Previous enforcement of operating agreement supported the wife's expert. The husband was an anesthesiologist in a large practice with 68 partners. The total number of partners had remained fairly stable, with every partner holding an equal ownership interest. However, the practice's operating agreement provided for unequal distributions based on a formula. All of the 32 partners who joined since 2001 paid $100, and those who left received $100 plus a termination benefit.

Actual earnings versus industry standard. Indiana considers only goodwill attributable to the enterprise community property, but the wife's expert eliminated the husband’s personal goodwill from his calculation, using a variation of the excess earnings method.

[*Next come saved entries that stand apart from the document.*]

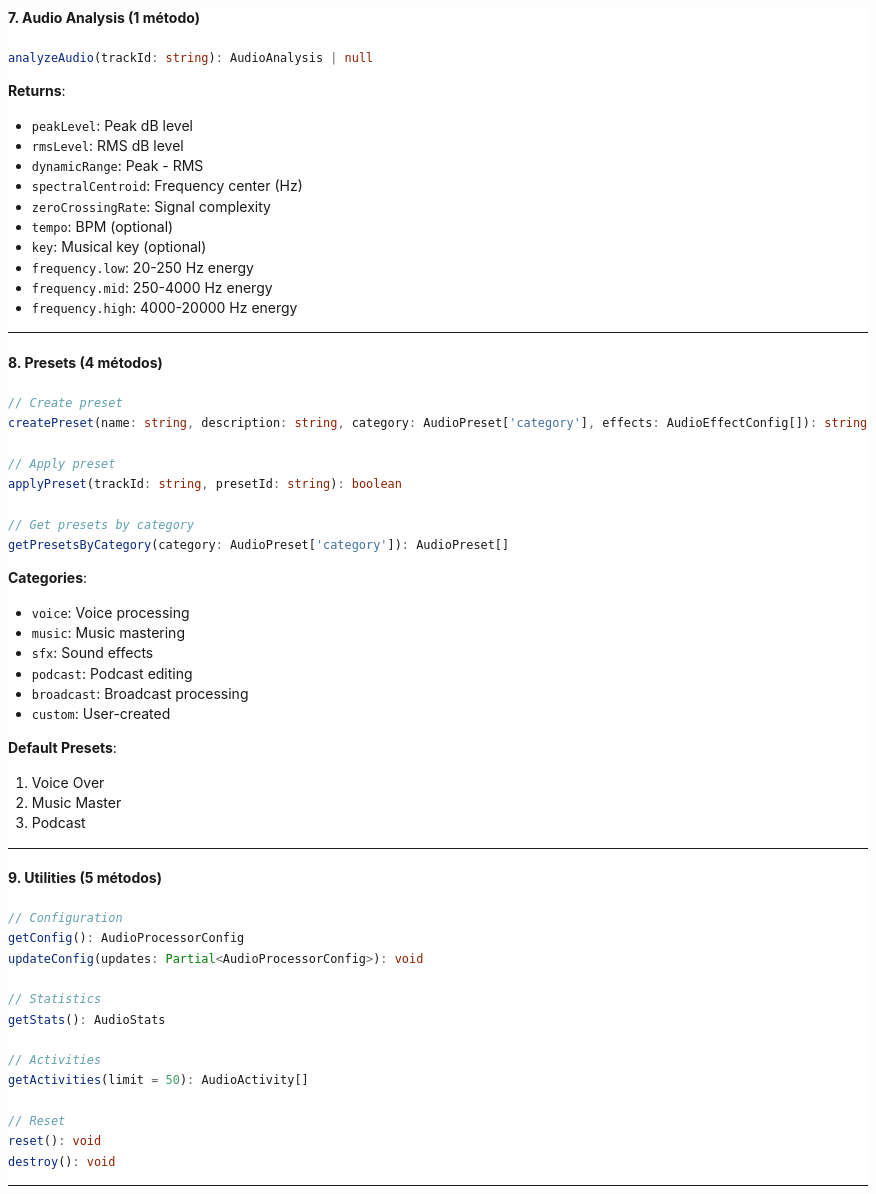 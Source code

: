 
#### 7. Audio Analysis (1 método)

```typescript
analyzeAudio(trackId: string): AudioAnalysis | null
```

**Returns**:
- `peakLevel`: Peak dB level
- `rmsLevel`: RMS dB level
- `dynamicRange`: Peak - RMS
- `spectralCentroid`: Frequency center (Hz)
- `zeroCrossingRate`: Signal complexity
- `tempo`: BPM (optional)
- `key`: Musical key (optional)
- `frequency.low`: 20-250 Hz energy
- `frequency.mid`: 250-4000 Hz energy
- `frequency.high`: 4000-20000 Hz energy

---

#### 8. Presets (4 métodos)

```typescript
// Create preset
createPreset(name: string, description: string, category: AudioPreset['category'], effects: AudioEffectConfig[]): string

// Apply preset
applyPreset(trackId: string, presetId: string): boolean

// Get presets by category
getPresetsByCategory(category: AudioPreset['category']): AudioPreset[]
```

**Categories**:
- `voice`: Voice processing
- `music`: Music mastering
- `sfx`: Sound effects
- `podcast`: Podcast editing
- `broadcast`: Broadcast processing
- `custom`: User-created

**Default Presets**:
1. Voice Over
2. Music Master
3. Podcast

---

#### 9. Utilities (5 métodos)

```typescript
// Configuration
getConfig(): AudioProcessorConfig
updateConfig(updates: Partial<AudioProcessorConfig>): void

// Statistics
getStats(): AudioStats

// Activities
getActivities(limit = 50): AudioActivity[]

// Reset
reset(): void
destroy(): void
```

---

He found the following factors indicated goodwill that resided in the business:

  • The practice was an organization with a formalized structure that required every partner to execute a covenant not to compete;

  • The entity, not the individual partners, owned contracts with multiple facilities and its ability to generate revenue did not depend heavily on the personal services that any one partner performed;

  • The business’s name did not feature individual partners, and its identity remained unchanged despite the arrival or departure of partners;

  • The practice alone determined what partner would provide services at what facility; the husband was able to work at a facility regardless of his personal relationship with patients or surgeons; and

  • As a partner in the business, the husband did not need to expend time on nonbillable activities, including finding and scheduling work and billing and collecting for it.

To determine personal goodwill, the expert reviewed industry data from a trade group about the number of billable units that anesthesiologists record annually and the compensation that corresponds with a specific production level. The husband’s billable units for 2009 indicated he was slightly below the 90th percentile in terms of productivity. At the same time, his earnings exceeded those of anesthesiologists at the 90th percentile. The expert used the difference between his actual earnings and the industry standards to capitalize as excess earnings.

As to the calculated value of the husband’s interest, the expert said it applied under different assumptions, including the sale of the practice, the sale of the husband’s interest, and the husband’s remaining a partner or leaving the business. He concluded that the investment value was $337,000 and the fair market value was $253,000.

The trial court agreed with the expert’s methodology and conclusions. The noncompete agreements and the practice’s long-standing exclusive contracts with multiple facilities suggested it would continue to have value even if the husband withdrew. “This,” the court said, “is indicative of enterprise goodwill.” Ultimately, it adopted the appraiser’s lower value and found the business interest was worth $253,000.

The husband challenged the valuation in the state Court of Appeals, claiming the trial court failed to separate personal from enterprise goodwill.

Law supports the idea that transferable value is enterprise goodwill. The law is well settled and requires that “goodwill that is based on the personal attributes of the individual is excluded from the marital estate,” the appellate court said, citing Yoon v. Yoon, 711 N.E.2d 1265 (1999). The value that exists in the patient base and would be transferrable to a buyer who does not bring the same attributes to the business as the individual physician is enterprise value, the court continued.